Input data:
+ + + + + + +
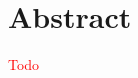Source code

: \documentclass[../main.tex]{subfiles}
\begin{document}
\section*{Abstract}

\textcolor{red}{Todo}
\end{document}
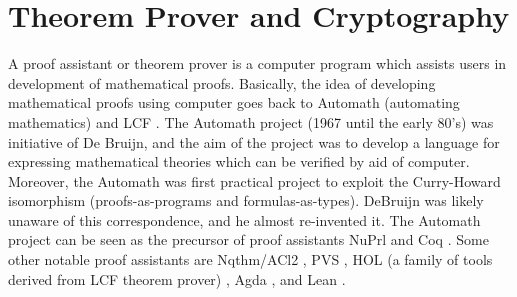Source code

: \chapter{Theorem Prover and Cryptography}
\label{cha:theorem_crypto}
 

A proof assistant or theorem prover is a computer program which assists users in development 
of mathematical proofs. Basically, the idea of 
developing mathematical proofs using computer goes back to Automath (automating mathematics)
\citep{deBruijn1983} and LCF \citep{Milner:1972:IAS:942578.807067}. The 
Automath project (1967 until the early 80's)  was initiative of De Bruijn, and the aim of the project was to 
develop a language for expressing mathematical theories which can be verified by aid of computer.  
Moreover, the Automath was first 
practical project to exploit the Curry-Howard isomorphism (proofs-as-programs and formulas-as-types). 
DeBruijn  was likely unaware of this correspondence, and he almost re-invented it.
The Automath project can be seen as the precursor of
 proof assistants NuPrl \citep{Constable:1986:IMN:10510} and Coq \citep{Bertot:2004:ITP}.  
 Some other notable  proof assistants are 
 Nqthm/ACl2 \citep{507872}, PVS \citep{Owre:1992:PPV:648230.752639},
 HOL (a family of tools derived from LCF theorem prover) \citep{Slind:2008:BOH:1459784.1459792}
 \citep{Harrison:1996:HLT:646184.682934} \citep{Nipkow:2002:IHP},
 Agda \citep{Norell:2008:DTP:1813347.1813352}, and Lean \citep{10.1007/978-3-319-21401-6_26}.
+ + + + + + +
Exercise objective:
Omit any images, then output the listing exactly.

Result:
Source code

: \documentclass[../main.tex]{subfiles}
\begin{document}
\section*{Abstract}

\textcolor{red}{Todo}
\end{document}
Source code

: \chapter{Theorem Prover and Cryptography}
\label{cha:theorem_crypto}
 

A proof assistant or theorem prover is a computer program which assists users in development 
of mathematical proofs. Basically, the idea of 
developing mathematical proofs using computer goes back to Automath (automating mathematics)
\citep{deBruijn1983} and LCF \citep{Milner:1972:IAS:942578.807067}. The 
Automath project (1967 until the early 80's)  was initiative of De Bruijn, and the aim of the project was to 
develop a language for expressing mathematical theories which can be verified by aid of computer.  
Moreover, the Automath was first 
practical project to exploit the Curry-Howard isomorphism (proofs-as-programs and formulas-as-types). 
DeBruijn  was likely unaware of this correspondence, and he almost re-invented it.
The Automath project can be seen as the precursor of
 proof assistants NuPrl \citep{Constable:1986:IMN:10510} and Coq \citep{Bertot:2004:ITP}.  
 Some other notable  proof assistants are 
 Nqthm/ACl2 \citep{507872}, PVS \citep{Owre:1992:PPV:648230.752639},
 HOL (a family of tools derived from LCF theorem prover) \citep{Slind:2008:BOH:1459784.1459792}
 \citep{Harrison:1996:HLT:646184.682934} \citep{Nipkow:2002:IHP},
 Agda \citep{Norell:2008:DTP:1813347.1813352}, and Lean \citep{10.1007/978-3-319-21401-6_26}.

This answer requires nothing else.